▸ Extracted data
————

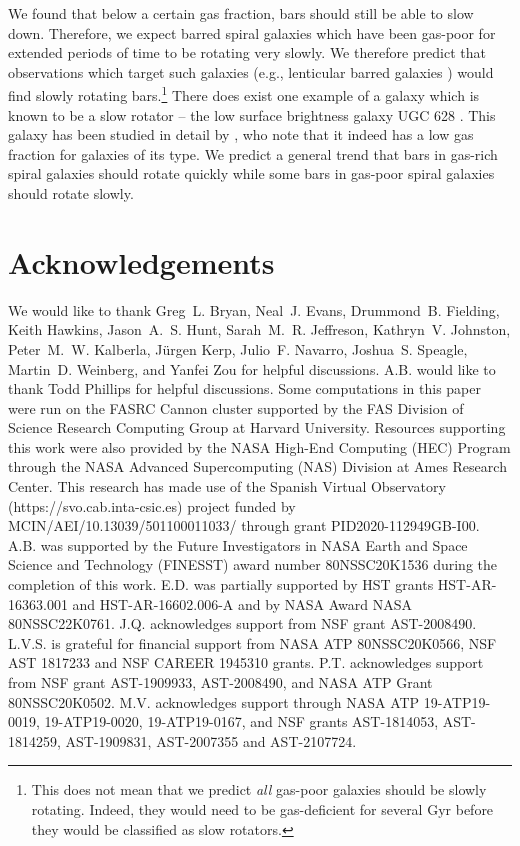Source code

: \documentclass[fleqn,usenatbib]{mnras}
\begin{document}
We found that below a certain gas fraction, bars should still be able to slow
down. Therefore, we expect barred spiral galaxies which have been gas-poor for
extended periods of time to be rotating very slowly. We therefore predict that
observations which target such galaxies (e.g., lenticular barred galaxies
\citep{2009ARAA..47..159B}) would find slowly rotating bars.\footnote{This does
not mean that we predict \textit{all} gas-poor galaxies should be slowly
rotating. Indeed, they would need to be gas-deficient for several $\textrm{Gyr}$
before they would be classified as slow rotators.} There does exist one example
of a galaxy which is known to be a slow rotator -- the low surface brightness
galaxy UGC 628 \citep{2009AA...499L..25C}. This galaxy has been studied in
detail by \citet{2016MNRAS.463.1751C}, who note that it indeed has a low gas
fraction for galaxies of its type. We predict a general trend that bars in
gas-rich spiral galaxies should rotate quickly while some bars in gas-poor
spiral galaxies should rotate slowly.

\section*{Acknowledgements}
We would like to thank Greg~L. Bryan, Neal~J. Evans, Drummond~B. Fielding, Keith
Hawkins, Jason~A.~S. Hunt, Sarah~M.~R. Jeffreson, Kathryn~V. Johnston,
Peter~M.~W. Kalberla, Jürgen Kerp, Julio~F. Navarro, Joshua~S. Speagle,
Martin~D. Weinberg, and Yanfei Zou for helpful discussions. A.B. would like to
thank Todd Phillips for helpful discussions. Some computations in this paper
were run on the FASRC Cannon cluster supported by the FAS Division of Science
Research Computing Group at Harvard University. Resources supporting this work
were also provided by the NASA High-End Computing (HEC) Program through the NASA
Advanced Supercomputing (NAS) Division at Ames Research Center. This research
has made use of the Spanish Virtual Observatory (https://svo.cab.inta-csic.es)
project funded by MCIN/AEI/10.13039/501100011033/ through grant
PID2020-112949GB-I00. A.B. was supported by the Future Investigators in NASA
Earth and Space Science and Technology (FINESST) award number 80NSSC20K1536
during the completion of this work. E.D. was partially supported by HST grants
HST-AR-16363.001 and HST-AR-16602.006-A and by NASA Award NASA 80NSSC22K0761.
J.Q. acknowledges support from NSF grant AST-2008490. L.V.S. is grateful for
financial support from NASA ATP 80NSSC20K0566, NSF AST 1817233 and NSF CAREER
1945310 grants. P.T. acknowledges support from NSF grant AST-1909933,
AST-2008490, and NASA ATP Grant 80NSSC20K0502. M.V. acknowledges support through
NASA ATP 19-ATP19-0019, 19-ATP19-0020, 19-ATP19-0167, and NSF grants
AST-1814053, AST-1814259, AST-1909831, AST-2007355 and AST-2107724.
\end{document}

————

The answer must be the full listing, restated word for word, with no pictures in it.

▸ Problem solution
Source code

: \documentclass[fleqn,usenatbib]{mnras}
\begin{document}
We found that below a certain gas fraction, bars should still be able to slow
down. Therefore, we expect barred spiral galaxies which have been gas-poor for
extended periods of time to be rotating very slowly. We therefore predict that
observations which target such galaxies (e.g., lenticular barred galaxies
\citep{2009ARAA..47..159B}) would find slowly rotating bars.\footnote{This does
not mean that we predict \textit{all} gas-poor galaxies should be slowly
rotating. Indeed, they would need to be gas-deficient for several $\textrm{Gyr}$
before they would be classified as slow rotators.} There does exist one example
of a galaxy which is known to be a slow rotator -- the low surface brightness
galaxy UGC 628 \citep{2009AA...499L..25C}. This galaxy has been studied in
detail by \citet{2016MNRAS.463.1751C}, who note that it indeed has a low gas
fraction for galaxies of its type. We predict a general trend that bars in
gas-rich spiral galaxies should rotate quickly while some bars in gas-poor
spiral galaxies should rotate slowly.

\section*{Acknowledgements}
We would like to thank Greg~L. Bryan, Neal~J. Evans, Drummond~B. Fielding, Keith
Hawkins, Jason~A.~S. Hunt, Sarah~M.~R. Jeffreson, Kathryn~V. Johnston,
Peter~M.~W. Kalberla, Jürgen Kerp, Julio~F. Navarro, Joshua~S. Speagle,
Martin~D. Weinberg, and Yanfei Zou for helpful discussions. A.B. would like to
thank Todd Phillips for helpful discussions. Some computations in this paper
were run on the FASRC Cannon cluster supported by the FAS Division of Science
Research Computing Group at Harvard University. Resources supporting this work
were also provided by the NASA High-End Computing (HEC) Program through the NASA
Advanced Supercomputing (NAS) Division at Ames Research Center. This research
has made use of the Spanish Virtual Observatory (https://svo.cab.inta-csic.es)
project funded by MCIN/AEI/10.13039/501100011033/ through grant
PID2020-112949GB-I00. A.B. was supported by the Future Investigators in NASA
Earth and Space Science and Technology (FINESST) award number 80NSSC20K1536
during the completion of this work. E.D. was partially supported by HST grants
HST-AR-16363.001 and HST-AR-16602.006-A and by NASA Award NASA 80NSSC22K0761.
J.Q. acknowledges support from NSF grant AST-2008490. L.V.S. is grateful for
financial support from NASA ATP 80NSSC20K0566, NSF AST 1817233 and NSF CAREER
1945310 grants. P.T. acknowledges support from NSF grant AST-1909933,
AST-2008490, and NASA ATP Grant 80NSSC20K0502. M.V. acknowledges support through
NASA ATP 19-ATP19-0019, 19-ATP19-0020, 19-ATP19-0167, and NSF grants
AST-1814053, AST-1814259, AST-1909831, AST-2007355 and AST-2107724.
\end{document}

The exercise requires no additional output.